Bei einem Streit im Westen von Eichstätt ist am Montagnachmittag ein 35-Jähriger mit einer Stichwaffe tödlich verletzt worden. Wie die Polizei nun auf Nachfrage mitteilt, hat der mutmaßliche 24-jährige Täter danach selbst Kontakt mit der Polizei aufgenommen und sich festnehmen lassen. Beide Männer stammen aus dem Landkreis Eichstätt, berichtet ein Sprecher des Polizeipräsidiums Oberbayern Nord außerdem.

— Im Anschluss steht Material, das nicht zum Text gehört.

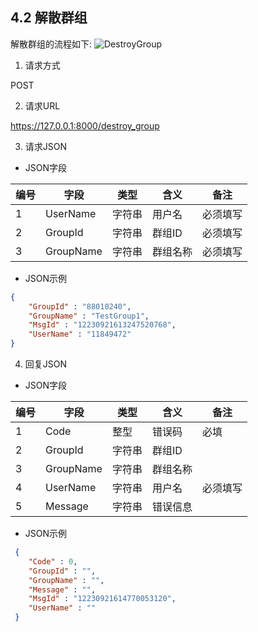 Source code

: ## 4.2 解散群组

解散群组的流程如下:
![DestroyGroup](./image/解散群组.jpg)

1. 请求方式   

POST 

2. 请求URL 

https://127.0.0.1:8000/destroy_group

3. 请求JSON 

* JSON字段

| 编号 | 字段      | 类型   | 含义     | 备注     |
| ---- | --------- | ------ | -------- | -------- |
| 1    | UserName  | 字符串 | 用户名   | 必须填写 |
| 2    | GroupId   | 字符串 | 群组ID   | 必须填写 |
| 3    | GroupName | 字符串 | 群组名称 | 必须填写 |


* JSON示例
```json
{
    "GroupId" : "88010240",
    "GroupName" : "TestGroup1",
    "MsgId" : "12230921613247520768",
    "UserName" : "11849472"
}
```

4. 回复JSON 

* JSON字段

| 编号 | 字段      | 类型   | 含义     | 备注     |
| ---- | --------- | ------ | -------- | -------- |
| 1    | Code      | 整型   | 错误码   | 必填     |
| 2    | GroupId   | 字符串 | 群组ID   |
| 3    | GroupName | 字符串 | 群组名称 |
| 4    | UserName  | 字符串 | 用户名   | 必须填写 |
| 5    | Message   | 字符串 | 错误信息 |          |

* JSON示例
```json
 {
    "Code" : 0,
    "GroupId" : "",
    "GroupName" : "",
    "Message" : "",
    "MsgId" : "12230921614770053120",
    "UserName" : ""
 }
``` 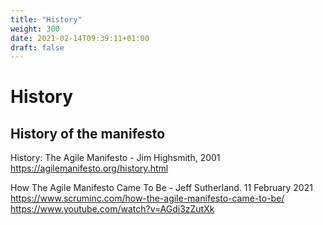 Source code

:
 ```yaml
---
title: "History"
weight: 300
date: 2021-02-14T09:39:11+01:00
draft: false
---
```


# History

## History of the manifesto

History: The Agile Manifesto - Jim Highsmith, 2001  
https://agilemanifesto.org/history.html

How The Agile Manifesto Came To Be - Jeff Sutherland. 11 February 2021  
https://www.scruminc.com/how-the-agile-manifesto-came-to-be/  
https://www.youtube.com/watch?v=AGdi3zZutXk
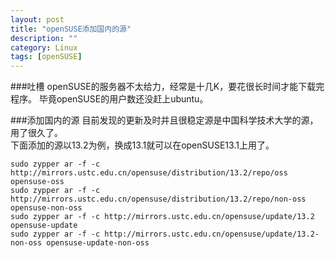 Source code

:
 ```yaml
---
layout: post
title: "openSUSE添加国内的源"
description: ""
category: Linux
tags: [openSUSE]
---
```


###吐槽
openSUSE的服务器不太给力，经常是十几K，要花很长时间才能下载完程序。
毕竟openSUSE的用户数还没赶上ubuntu。

###添加国内的源
目前发现的更新及时并且很稳定源是中国科学技术大学的源，用了很久了。  
下面添加的源以13.2为例，换成13.1就可以在openSUSE13.1上用了。

	sudo zypper ar -f -c http://mirrors.ustc.edu.cn/opensuse/distribution/13.2/repo/oss opensuse-oss
	sudo zypper ar -f -c http://mirrors.ustc.edu.cn/opensuse/distribution/13.2/repo/non-oss opensuse-non-oss
	sudo zypper ar -f -c http://mirrors.ustc.edu.cn/opensuse/update/13.2 opensuse-update
	sudo zypper ar -f -c http://mirrors.ustc.edu.cn/opensuse/update/13.2-non-oss opensuse-update-non-oss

Wie die Polizei am Montagabend gemeldet hatte, waren die zwei Männer gegen 16 Uhr zunächst in eine verbale Auseinandersetzung geraten. Ersten Ermittlungsergebnissen zufolge soll der 24-Jährige dann aber den älteren Mann mit einer Stichwaffe verletzt haben. Gegen 16.15 Uhr alarmierten Zeugen die Polizei, sagt der Sprecher. Die Zeugen hätten den Verletzten zuerst noch selbst versucht zu reanimieren, bevor der Rettungsdienst eintraf. Dieser brachte den 35-Jährigen ins Krankenhaus, wo der Mann später starb.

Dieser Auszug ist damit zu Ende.